Home
Reading
Searching
Subscribe
Sponsors
Statistics
Posting
Contact
Spam
Lists
Links
About
Hosting
Filtering
Features Download
Marketing
Archives
FAQ
Blog
 
Gmane
From: Arjan van de Ven <arjan <at> infradead.org>
Subject: [PATCH] resource: allow MMIO exclusivity for device drivers
Newsgroups: gmane.linux.kernel.pci
Date: Sunday 23rd November 2008 21:03:02 UTC (over 9 years ago)

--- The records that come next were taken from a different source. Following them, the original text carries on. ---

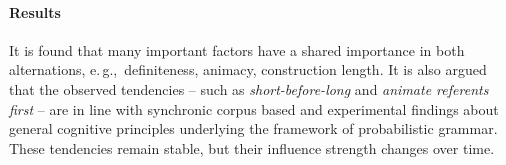 \documentclass[a4paper,12pt]{article}
\newcommand{\eg}{e.\,g.,\ }
\begin{document}
\begin{mdframed}
  \paragraph{Results}

  It is found that many important factors have a shared importance in both alternations, \eg definiteness, animacy, construction length.
  It is also argued that the observed tendencies -- such as \textit{short-before-long} and \textit{animate referents first} -- are in line with synchronic corpus based and experimental findings about general cognitive principles underlying the framework of probabilistic grammar.
  These tendencies remain stable, but their influence strength changes over time.

\end{mdframed}

\vspace{2\baselineskip}
\end{document}
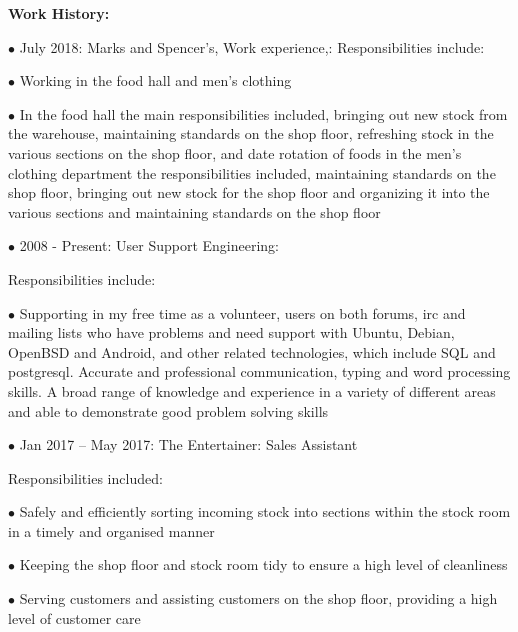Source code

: \documentclass[10pt,a4paper]{book}
\begin{document}
\begin{flushleft}
\textbf {Work History:}

\item[$\bullet$] July 2018: Marks and Spencer's, Work experience,:
  \linebreak{}
Responsibilities include:

  \item[$\bullet$] Working in the food hall and men's clothing

  \item[$\bullet$] In the food hall the main responsibilities included, bringing out new stock from the warehouse, maintaining standards on the shop floor, refreshing stock in the various sections on the shop floor, and date rotation of foods in the men's clothing department the responsibilities included, maintaining standards on the shop floor, bringing out new stock for the shop floor and organizing it into the various sections and maintaining standards on the shop floor
\linebreak{}
  \item[$\bullet$] 2008 - Present: User Support Engineering: 

Responsibilities include:

  \item[$\bullet$]Supporting in my free time as a volunteer, users on both forums, irc and mailing lists who have problems and need support with Ubuntu, Debian, OpenBSD and Android, and other related technologies, which include SQL and postgresql. Accurate and professional communication, typing and word processing skills. A broad range of knowledge and experience in a variety of different areas and able to demonstrate good problem solving skills
\linebreak{}
\item[$\bullet$]Jan 2017 -- May 2017: The Entertainer: Sales Assistant
  
Responsibilities included:

  \item[$\bullet$]Safely and efficiently sorting incoming stock into sections within the stock room in a timely and organised manner

  \item[$\bullet$]Keeping the shop floor and stock room tidy to ensure a high level of cleanliness

  \item[$\bullet$]Serving customers and assisting customers on the shop floor, providing a high level of customer care


\end{flushleft}
\end{document}
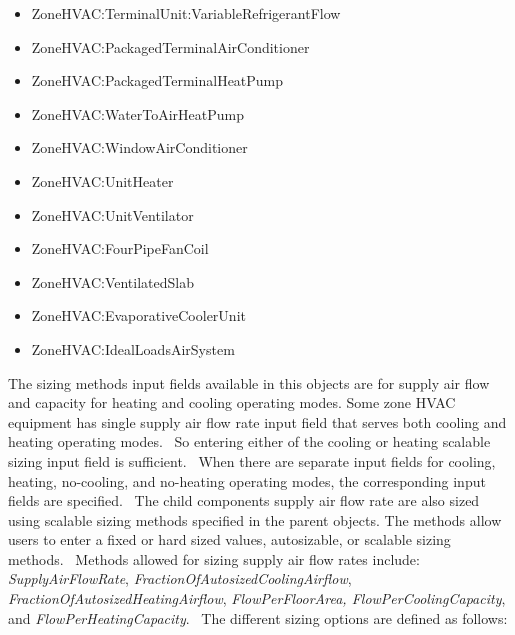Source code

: \begin{itemize}
\item
  ZoneHVAC:TerminalUnit:VariableRefrigerantFlow
\item
  ZoneHVAC:PackagedTerminalAirConditioner
\item
  ZoneHVAC:PackagedTerminalHeatPump
\item
  ZoneHVAC:WaterToAirHeatPump
\item
  ZoneHVAC:WindowAirConditioner
\item
  ZoneHVAC:UnitHeater
\item
  ZoneHVAC:UnitVentilator
\item
  ZoneHVAC:FourPipeFanCoil
\item
  ZoneHVAC:VentilatedSlab
\item
  ZoneHVAC:EvaporativeCoolerUnit
\item
  ZoneHVAC:IdealLoadsAirSystem
\end{itemize}

The sizing methods input fields available in this objects are for supply air flow and capacity for heating and cooling operating modes. Some zone HVAC equipment has single supply air flow rate input field that serves both cooling and heating operating modes.~ So entering either of the cooling or heating scalable sizing input field is sufficient.~ When there are separate input fields for cooling, heating, no-cooling, and no-heating operating modes, the corresponding input fields are specified.~ The child components supply air flow rate are also sized using scalable sizing methods specified in the parent objects. The methods allow users to enter a fixed or hard sized values, autosizable, or scalable sizing methods.~ Methods allowed for sizing supply air flow rates include: \emph{SupplyAirFlowRate}, \emph{FractionOfAutosizedCoolingAirflow}, \emph{FractionOfAutosizedHeatingAirflow}, \emph{FlowPerFloorArea, FlowPerCoolingCapacity}, and \emph{FlowPerHeatingCapacity}.~ The different sizing options are defined as follows:

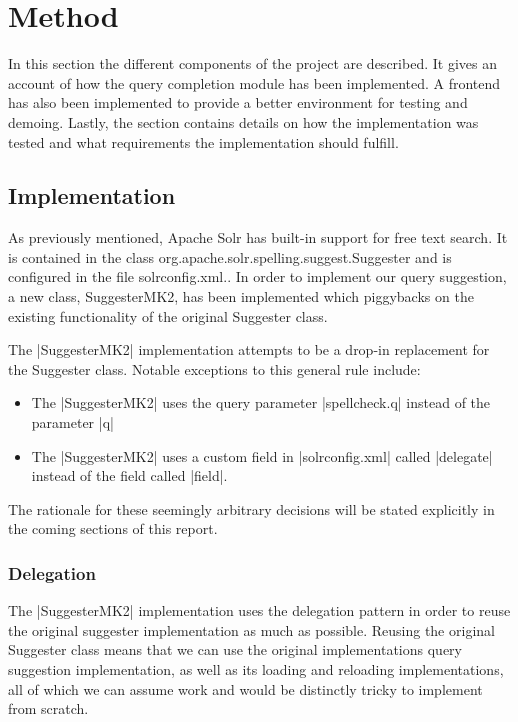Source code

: \section{Method}\label{method}

In this section the different components of the project are described. It gives an account of how the query completion module has been implemented. A frontend has also been implemented to provide a better environment for testing and demoing. Lastly, the section contains details on how the implementation was tested and what requirements the implementation should fulfill. 

\subsection{Implementation}

As previously mentioned, Apache Solr has built-in support for free text search. It is contained in the class org.apache.solr.spelling.suggest.Suggester and is configured in the file solrconfig.xml.. In order to implement our query suggestion, a new class, SuggesterMK2, has been implemented which piggybacks on the existing functionality of the original Suggester class.\cite{SUGGESTER}

The |SuggesterMK2| implementation attempts to be a drop-in replacement for the Suggester class. Notable exceptions to this general rule include:
\begin{itemize}

\item The |SuggesterMK2| uses the query parameter |spellcheck.q| instead of the parameter |q|
\item The |SuggesterMK2| uses a custom field in |solrconfig.xml| called |delegate| instead of the field called |field|.
\end{itemize}

The rationale for these seemingly arbitrary decisions will be stated explicitly in the coming sections of this report.

\subsubsection{Delegation}

The |SuggesterMK2| implementation uses the delegation pattern\cite{DELEGATE} in order to reuse the original suggester implementation as much as possible. Reusing the original Suggester class means that we can use the original implementations query suggestion implementation, as well as its loading and reloading implementations, all of which we can assume work and would be distinctly tricky to implement from scratch.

From 18cafd344e3de33b5e4feddac5657c1f5fed2d56 Mon Sep 17 00:00:00 2001
From: Arjan van de Ven 
Date: Wed, 22 Oct 2008 19:55:31 -0700
Subject: [PATCH] resource: allow MMIO exclusivity for device drivers

Device drivers that use pci_request_regions() (and similar APIs) have a
reasonable expectation that they are the only ones accessing their device.

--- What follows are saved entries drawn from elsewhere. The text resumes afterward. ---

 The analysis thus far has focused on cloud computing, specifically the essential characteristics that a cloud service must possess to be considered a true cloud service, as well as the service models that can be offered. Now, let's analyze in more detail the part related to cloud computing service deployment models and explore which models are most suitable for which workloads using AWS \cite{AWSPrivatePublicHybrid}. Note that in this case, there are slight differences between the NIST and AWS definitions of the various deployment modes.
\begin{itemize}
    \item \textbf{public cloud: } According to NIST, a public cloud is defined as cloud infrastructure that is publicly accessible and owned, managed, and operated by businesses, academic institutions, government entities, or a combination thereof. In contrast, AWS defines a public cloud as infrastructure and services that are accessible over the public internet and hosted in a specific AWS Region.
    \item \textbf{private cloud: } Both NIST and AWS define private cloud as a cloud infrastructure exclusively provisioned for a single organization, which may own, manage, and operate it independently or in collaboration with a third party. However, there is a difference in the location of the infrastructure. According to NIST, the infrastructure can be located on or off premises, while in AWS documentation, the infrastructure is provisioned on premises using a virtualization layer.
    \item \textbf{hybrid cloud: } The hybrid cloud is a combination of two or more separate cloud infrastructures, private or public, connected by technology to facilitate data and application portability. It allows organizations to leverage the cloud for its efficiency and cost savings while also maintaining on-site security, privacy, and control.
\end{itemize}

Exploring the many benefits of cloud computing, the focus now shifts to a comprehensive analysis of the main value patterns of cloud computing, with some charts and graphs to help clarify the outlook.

As part of the e1000e hunt, we were afraid that some userland (X or some
bootsplash stuff) was mapping the MMIO region that the driver thought it
had exclusively via /dev/mem or via various sysfs resource mappings.

This patch adds the option for device drivers to cause their reserved
regions to the "banned from /dev/mem use" list, so now both kernel memory
and device-exclusive MMIO regions are banned.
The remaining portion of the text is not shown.